I did so—cautiously, suspiciously; for my adventure three evenings before had rendered me unusually circumspect and watchful. She led the way to the most crowded quarter of St. Giles’s, and when she had reached the entrance of a dark, blind alley, called Hine’s Court, turned into it, and beckoned me to follow.

“Nay, nay, Madame Jaubert,” I exclaimed, “that won’t do. You mean fairly, I dare say; but I don’t enter that respectable alley alone at this time of night.”

She stopped silent and much embarrassed. Presently she said, with a sneer, “You are afraid, I suppose?”

“Yes, I am.”

“What is to be done, then?” she added, after a few moments consideration. “He is alone, I assure you.”

“That is possible; still I do not enter that cul-se-sac tonight unaccompanied save by you.”

“You suspect me of some evil design, Mr. Waters?” said the woman with an accent of reproach. “I thought you might, and yet nothing can be further from the truth. My sole object is to obtain the reward, and escape of this life of misery and degradation, to my own country, and if possible begin the world respectably again. Why should you doubt me?”

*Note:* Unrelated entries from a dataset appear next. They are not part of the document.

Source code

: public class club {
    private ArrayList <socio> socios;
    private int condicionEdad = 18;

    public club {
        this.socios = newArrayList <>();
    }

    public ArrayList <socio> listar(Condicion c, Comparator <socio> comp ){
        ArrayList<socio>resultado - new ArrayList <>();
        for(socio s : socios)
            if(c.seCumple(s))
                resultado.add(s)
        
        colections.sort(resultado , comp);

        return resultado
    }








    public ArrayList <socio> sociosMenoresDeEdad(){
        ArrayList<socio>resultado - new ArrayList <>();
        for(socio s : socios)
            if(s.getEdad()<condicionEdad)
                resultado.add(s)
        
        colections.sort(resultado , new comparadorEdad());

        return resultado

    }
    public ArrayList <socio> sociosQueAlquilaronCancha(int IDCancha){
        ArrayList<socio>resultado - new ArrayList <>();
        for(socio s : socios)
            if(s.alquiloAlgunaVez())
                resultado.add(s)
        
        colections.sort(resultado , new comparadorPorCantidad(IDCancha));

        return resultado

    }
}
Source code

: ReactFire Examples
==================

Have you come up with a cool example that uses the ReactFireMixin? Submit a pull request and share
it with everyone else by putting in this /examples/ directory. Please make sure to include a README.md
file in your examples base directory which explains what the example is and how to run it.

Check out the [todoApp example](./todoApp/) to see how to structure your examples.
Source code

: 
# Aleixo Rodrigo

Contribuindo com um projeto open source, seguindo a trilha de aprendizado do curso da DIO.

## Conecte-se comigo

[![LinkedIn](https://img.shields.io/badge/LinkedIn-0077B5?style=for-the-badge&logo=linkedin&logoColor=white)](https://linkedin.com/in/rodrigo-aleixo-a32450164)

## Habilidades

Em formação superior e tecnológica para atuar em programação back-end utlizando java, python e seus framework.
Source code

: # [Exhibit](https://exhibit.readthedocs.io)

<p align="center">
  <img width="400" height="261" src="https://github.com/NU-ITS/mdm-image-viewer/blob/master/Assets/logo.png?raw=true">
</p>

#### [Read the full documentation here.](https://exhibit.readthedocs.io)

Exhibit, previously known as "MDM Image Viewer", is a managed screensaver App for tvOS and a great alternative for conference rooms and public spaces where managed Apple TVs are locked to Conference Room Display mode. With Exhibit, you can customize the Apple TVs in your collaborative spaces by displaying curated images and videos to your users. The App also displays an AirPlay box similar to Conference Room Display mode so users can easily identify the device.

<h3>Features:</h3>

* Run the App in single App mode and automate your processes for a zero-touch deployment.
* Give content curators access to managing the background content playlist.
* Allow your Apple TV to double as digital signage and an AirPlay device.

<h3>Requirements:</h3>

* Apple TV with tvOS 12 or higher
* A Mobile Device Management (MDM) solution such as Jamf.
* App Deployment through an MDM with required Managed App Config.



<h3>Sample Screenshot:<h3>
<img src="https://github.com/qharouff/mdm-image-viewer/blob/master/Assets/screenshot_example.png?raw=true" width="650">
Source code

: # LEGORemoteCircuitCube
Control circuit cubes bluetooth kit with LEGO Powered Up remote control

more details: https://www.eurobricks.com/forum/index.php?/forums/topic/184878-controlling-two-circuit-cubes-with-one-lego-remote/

“How came you acquainted with this robber’s haunts?”

“The explanation is easy, but this is not the proper time for it. Stay—can’t you get assistance?”

“Easily—in less than ten minutes; and if you are here when I return, and your information proves correct, I will ask pardon for my suspicions.”

“Be it so,” she said joyfully; “and be quick, for this weather is terrible.”

Ten minutes had not passed when I returned with half-a-dozen officers, and found Madame Jaubert still at her post. We followed her up the court, caught Martin, sure enough asleep upon a wretched pallet of straw in one of the alley hovels, and walked him off, terribly scared and surprised, to the nearest station house, where he passed the remainder of the night.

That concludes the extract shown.